*Task objective*
Could you filter the data below down to the lines that hold the word "links"?
═══ Available records ═══
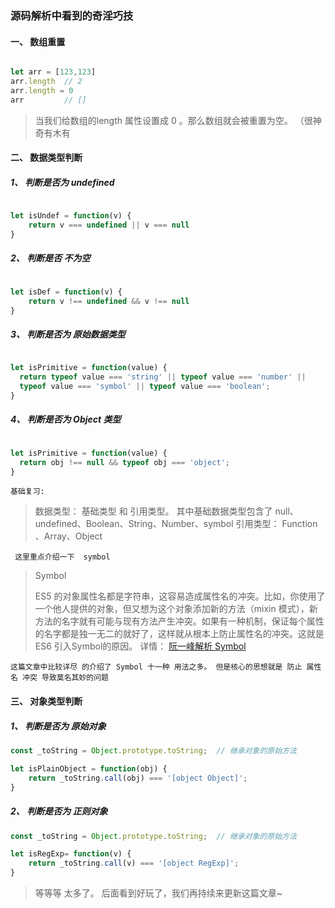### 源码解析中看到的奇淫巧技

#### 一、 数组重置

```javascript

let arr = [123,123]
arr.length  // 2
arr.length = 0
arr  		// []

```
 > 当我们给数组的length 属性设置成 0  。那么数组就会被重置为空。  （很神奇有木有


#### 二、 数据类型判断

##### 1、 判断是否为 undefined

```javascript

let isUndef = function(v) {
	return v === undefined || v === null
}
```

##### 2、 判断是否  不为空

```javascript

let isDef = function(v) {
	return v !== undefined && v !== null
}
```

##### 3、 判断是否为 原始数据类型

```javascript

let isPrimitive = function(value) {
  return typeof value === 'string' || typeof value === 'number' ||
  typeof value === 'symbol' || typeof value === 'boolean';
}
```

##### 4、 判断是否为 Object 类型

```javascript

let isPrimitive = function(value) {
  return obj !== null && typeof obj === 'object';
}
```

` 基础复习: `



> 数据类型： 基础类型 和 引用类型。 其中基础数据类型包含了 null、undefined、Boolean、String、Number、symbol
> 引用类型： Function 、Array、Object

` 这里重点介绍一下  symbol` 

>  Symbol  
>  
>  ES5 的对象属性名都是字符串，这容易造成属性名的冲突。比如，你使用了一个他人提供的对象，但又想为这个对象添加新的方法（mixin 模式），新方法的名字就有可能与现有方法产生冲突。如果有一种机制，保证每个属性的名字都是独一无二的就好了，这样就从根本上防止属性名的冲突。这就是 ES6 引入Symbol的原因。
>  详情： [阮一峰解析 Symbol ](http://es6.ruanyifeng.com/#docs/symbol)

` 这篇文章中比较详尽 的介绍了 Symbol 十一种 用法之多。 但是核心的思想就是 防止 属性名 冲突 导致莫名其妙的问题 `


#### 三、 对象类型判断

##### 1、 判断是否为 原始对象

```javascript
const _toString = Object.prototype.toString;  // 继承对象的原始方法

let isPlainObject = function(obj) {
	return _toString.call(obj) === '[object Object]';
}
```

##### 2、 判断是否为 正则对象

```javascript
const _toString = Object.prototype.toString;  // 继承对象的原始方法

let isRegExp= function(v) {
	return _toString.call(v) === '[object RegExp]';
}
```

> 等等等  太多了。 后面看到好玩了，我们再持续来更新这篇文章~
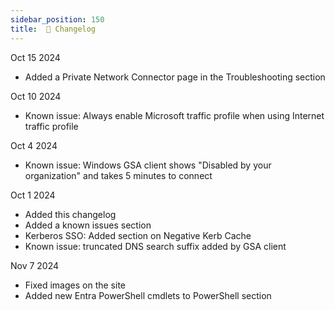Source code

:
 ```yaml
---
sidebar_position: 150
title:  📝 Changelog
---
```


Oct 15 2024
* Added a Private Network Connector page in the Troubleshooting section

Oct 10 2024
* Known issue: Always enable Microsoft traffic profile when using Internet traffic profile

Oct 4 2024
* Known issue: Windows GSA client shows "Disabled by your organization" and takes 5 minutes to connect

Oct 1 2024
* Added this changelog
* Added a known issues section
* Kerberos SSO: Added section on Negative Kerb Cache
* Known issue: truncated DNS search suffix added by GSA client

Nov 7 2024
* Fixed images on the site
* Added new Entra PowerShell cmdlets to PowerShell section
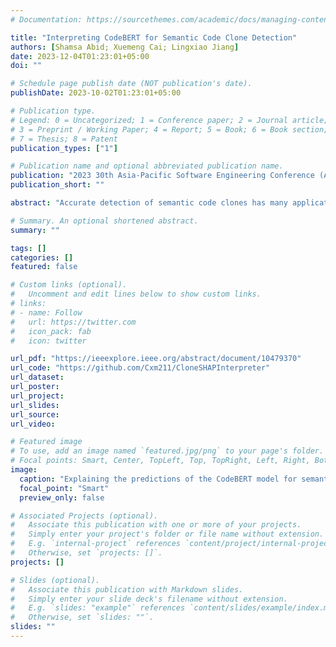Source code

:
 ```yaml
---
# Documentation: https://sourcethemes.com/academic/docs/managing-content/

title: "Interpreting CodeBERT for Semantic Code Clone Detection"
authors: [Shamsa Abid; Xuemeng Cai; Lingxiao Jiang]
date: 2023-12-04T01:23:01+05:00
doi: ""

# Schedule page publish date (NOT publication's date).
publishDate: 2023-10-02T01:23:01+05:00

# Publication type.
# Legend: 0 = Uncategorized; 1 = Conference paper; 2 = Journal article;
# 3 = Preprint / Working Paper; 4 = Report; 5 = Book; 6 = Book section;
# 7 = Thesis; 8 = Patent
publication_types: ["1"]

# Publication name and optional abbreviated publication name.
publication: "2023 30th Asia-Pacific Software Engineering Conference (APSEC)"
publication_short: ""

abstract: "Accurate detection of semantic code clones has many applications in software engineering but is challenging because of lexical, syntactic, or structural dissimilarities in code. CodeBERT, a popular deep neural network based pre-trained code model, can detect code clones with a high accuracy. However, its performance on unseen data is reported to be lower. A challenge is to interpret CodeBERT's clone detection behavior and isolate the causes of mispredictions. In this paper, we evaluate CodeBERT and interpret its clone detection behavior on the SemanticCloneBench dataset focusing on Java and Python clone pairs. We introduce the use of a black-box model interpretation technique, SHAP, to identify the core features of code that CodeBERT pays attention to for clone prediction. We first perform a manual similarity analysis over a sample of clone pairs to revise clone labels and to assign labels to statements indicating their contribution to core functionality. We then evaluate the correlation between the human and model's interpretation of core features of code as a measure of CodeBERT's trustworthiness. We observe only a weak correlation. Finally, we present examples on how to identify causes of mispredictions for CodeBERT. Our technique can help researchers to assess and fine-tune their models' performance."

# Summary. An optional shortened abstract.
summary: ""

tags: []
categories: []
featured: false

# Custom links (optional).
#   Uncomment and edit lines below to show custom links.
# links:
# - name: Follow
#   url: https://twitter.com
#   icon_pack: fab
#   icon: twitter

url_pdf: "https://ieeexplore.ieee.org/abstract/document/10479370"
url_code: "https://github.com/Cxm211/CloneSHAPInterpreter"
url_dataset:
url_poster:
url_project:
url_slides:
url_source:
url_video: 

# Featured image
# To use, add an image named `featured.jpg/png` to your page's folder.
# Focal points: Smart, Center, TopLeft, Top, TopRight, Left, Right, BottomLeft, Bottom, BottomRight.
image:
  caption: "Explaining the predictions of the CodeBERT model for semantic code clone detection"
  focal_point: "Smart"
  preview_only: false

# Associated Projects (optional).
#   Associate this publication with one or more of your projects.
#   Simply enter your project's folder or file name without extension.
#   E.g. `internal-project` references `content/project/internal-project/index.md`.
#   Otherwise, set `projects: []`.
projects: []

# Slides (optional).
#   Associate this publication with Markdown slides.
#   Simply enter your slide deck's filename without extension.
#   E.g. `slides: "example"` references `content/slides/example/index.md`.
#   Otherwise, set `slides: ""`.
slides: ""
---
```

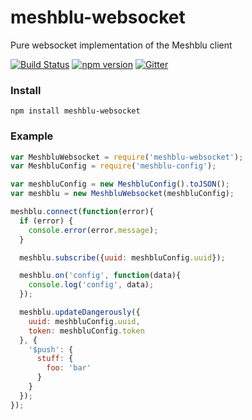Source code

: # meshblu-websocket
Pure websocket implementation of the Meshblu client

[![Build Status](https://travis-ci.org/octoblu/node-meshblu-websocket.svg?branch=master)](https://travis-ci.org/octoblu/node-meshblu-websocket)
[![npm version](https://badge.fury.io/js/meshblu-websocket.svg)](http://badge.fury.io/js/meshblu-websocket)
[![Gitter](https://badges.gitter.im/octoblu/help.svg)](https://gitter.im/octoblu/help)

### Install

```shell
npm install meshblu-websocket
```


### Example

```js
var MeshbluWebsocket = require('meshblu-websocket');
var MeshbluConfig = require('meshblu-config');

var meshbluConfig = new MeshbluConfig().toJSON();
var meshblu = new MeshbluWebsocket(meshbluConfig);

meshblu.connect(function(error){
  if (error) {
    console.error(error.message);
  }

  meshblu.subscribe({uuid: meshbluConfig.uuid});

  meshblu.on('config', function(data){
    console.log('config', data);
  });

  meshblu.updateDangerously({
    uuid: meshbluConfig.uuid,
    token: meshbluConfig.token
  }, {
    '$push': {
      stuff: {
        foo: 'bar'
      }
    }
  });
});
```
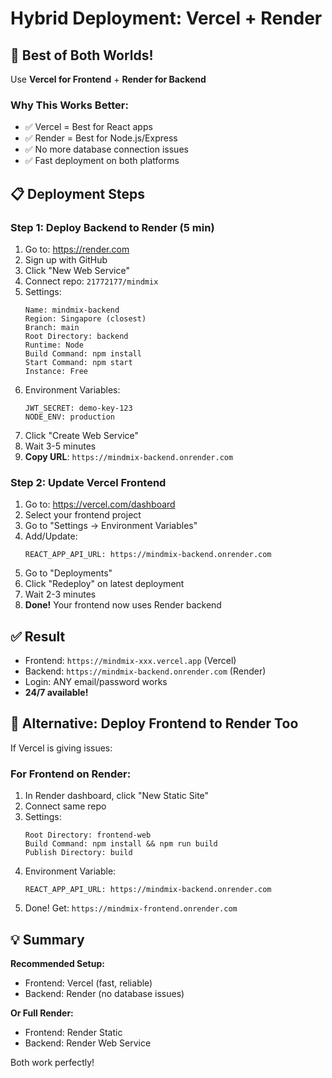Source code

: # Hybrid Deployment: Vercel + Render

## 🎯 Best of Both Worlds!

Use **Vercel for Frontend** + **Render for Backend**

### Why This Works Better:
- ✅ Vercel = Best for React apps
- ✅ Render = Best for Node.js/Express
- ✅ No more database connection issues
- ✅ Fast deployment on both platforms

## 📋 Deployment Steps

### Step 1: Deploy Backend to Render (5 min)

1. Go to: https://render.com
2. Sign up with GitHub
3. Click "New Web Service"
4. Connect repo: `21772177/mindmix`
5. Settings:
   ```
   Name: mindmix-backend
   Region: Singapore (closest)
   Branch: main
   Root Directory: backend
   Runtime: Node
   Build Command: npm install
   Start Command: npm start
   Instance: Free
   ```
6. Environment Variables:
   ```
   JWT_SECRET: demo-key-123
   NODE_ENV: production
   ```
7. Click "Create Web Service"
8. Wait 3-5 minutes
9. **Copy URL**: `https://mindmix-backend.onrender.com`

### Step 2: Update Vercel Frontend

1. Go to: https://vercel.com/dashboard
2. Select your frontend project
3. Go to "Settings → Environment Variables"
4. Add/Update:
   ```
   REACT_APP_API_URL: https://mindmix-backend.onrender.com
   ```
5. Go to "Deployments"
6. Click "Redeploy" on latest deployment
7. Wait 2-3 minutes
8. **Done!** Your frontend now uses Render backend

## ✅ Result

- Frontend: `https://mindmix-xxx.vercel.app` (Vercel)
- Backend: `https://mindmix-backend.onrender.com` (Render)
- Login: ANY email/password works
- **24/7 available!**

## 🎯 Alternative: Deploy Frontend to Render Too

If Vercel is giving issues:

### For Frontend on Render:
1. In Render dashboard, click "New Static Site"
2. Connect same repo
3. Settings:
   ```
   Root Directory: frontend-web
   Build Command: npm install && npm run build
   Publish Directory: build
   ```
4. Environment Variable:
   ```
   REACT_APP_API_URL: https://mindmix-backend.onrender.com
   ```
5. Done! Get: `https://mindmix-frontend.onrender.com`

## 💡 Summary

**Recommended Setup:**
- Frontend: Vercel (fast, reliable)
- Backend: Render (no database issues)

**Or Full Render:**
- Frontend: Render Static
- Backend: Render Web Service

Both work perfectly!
═══
*Task response*
# Custom links (optional).
#   Uncomment and edit lines below to show custom links.
# links:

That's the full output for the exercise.